▸ The task: Search the records for lines that contain the word "into". Copy them all.

▸ Stored data:
Start of Block

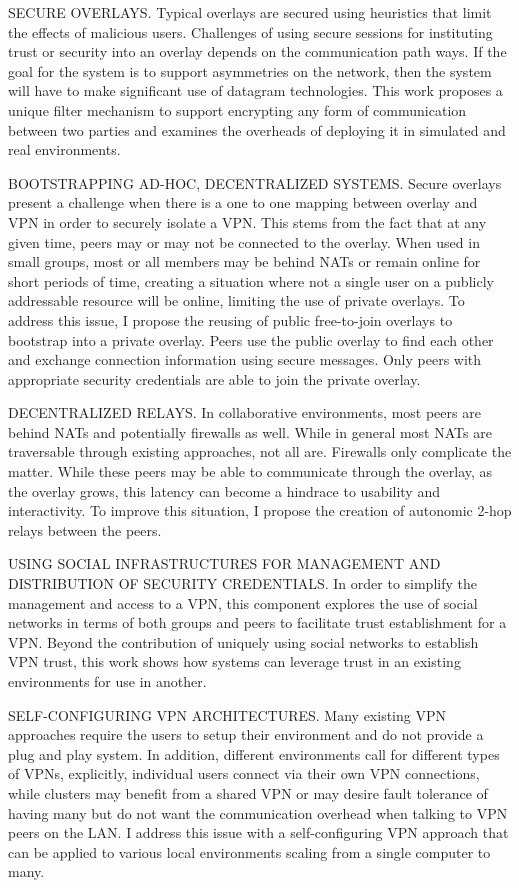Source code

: SECURE OVERLAYS. Typical overlays are secured using heuristics that limit the
effects of malicious users.  Challenges of using secure sessions for
instituting trust or security into an overlay depends on the communication
path ways.  If the goal for the system is to support asymmetries on the
network, then the system will have to make significant use of datagram
technologies.  This work proposes a unique filter mechanism to support
encrypting any form of communication between two parties and examines the
overheads of deploying it in simulated and real environments.

BOOTSTRAPPING AD-HOC, DECENTRALIZED SYSTEMS. Secure overlays present a
challenge when there is a one to one mapping between overlay and VPN in order
to securely isolate a VPN.  This stems from the fact that at any given time,
peers may or may not be connected to the overlay.  When used in small groups,
most or all members may be behind NATs or remain online for short periods of
time, creating a situation where not a single user on a publicly addressable
resource will be online, limiting the use of private overlays.  To address
this issue, I propose the reusing of public free-to-join overlays to bootstrap
into a private overlay.  Peers use the public overlay to find each other and
exchange connection information using secure messages.  Only peers with
appropriate security credentials are able to join the private overlay.

DECENTRALIZED RELAYS. In collaborative environments, most peers are behind NATs
and potentially firewalls as well.  While in general most NATs are traversable
through existing approaches, not all are.  Firewalls only complicate the
matter.  While these peers may be able to communicate through the overlay, as
the overlay grows, this latency can become a hindrace to usability and
interactivity.  To improve this situation, I propose the creation of autonomic
2-hop relays between the peers.

USING SOCIAL INFRASTRUCTURES FOR MANAGEMENT AND DISTRIBUTION OF SECURITY
CREDENTIALS. In order to simplify the management and access to a VPN, this
component explores the use of social networks in terms of both groups and
peers to facilitate trust establishment for a VPN.  Beyond the contribution of
uniquely using social networks to establish VPN trust, this work shows how
systems can leverage trust in an existing environments for use in another.

SELF-CONFIGURING VPN ARCHITECTURES. Many existing VPN approaches require the
users to setup their environment and do not provide a plug and play system.  In
addition, different environments call for different types of VPNs, explicitly,
individual users connect via their own VPN connections, while clusters may
benefit from a shared VPN or may desire fault tolerance of having many but do
not want the communication overhead when talking to VPN peers on the LAN.  I
address this issue with a self-configuring VPN approach that can be applied to
various local environments scaling from a single computer to many.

End of Block

▸ Answer:
instituting trust or security into an overlay depends on the communication
into a private overlay.  Peers use the public overlay to find each other and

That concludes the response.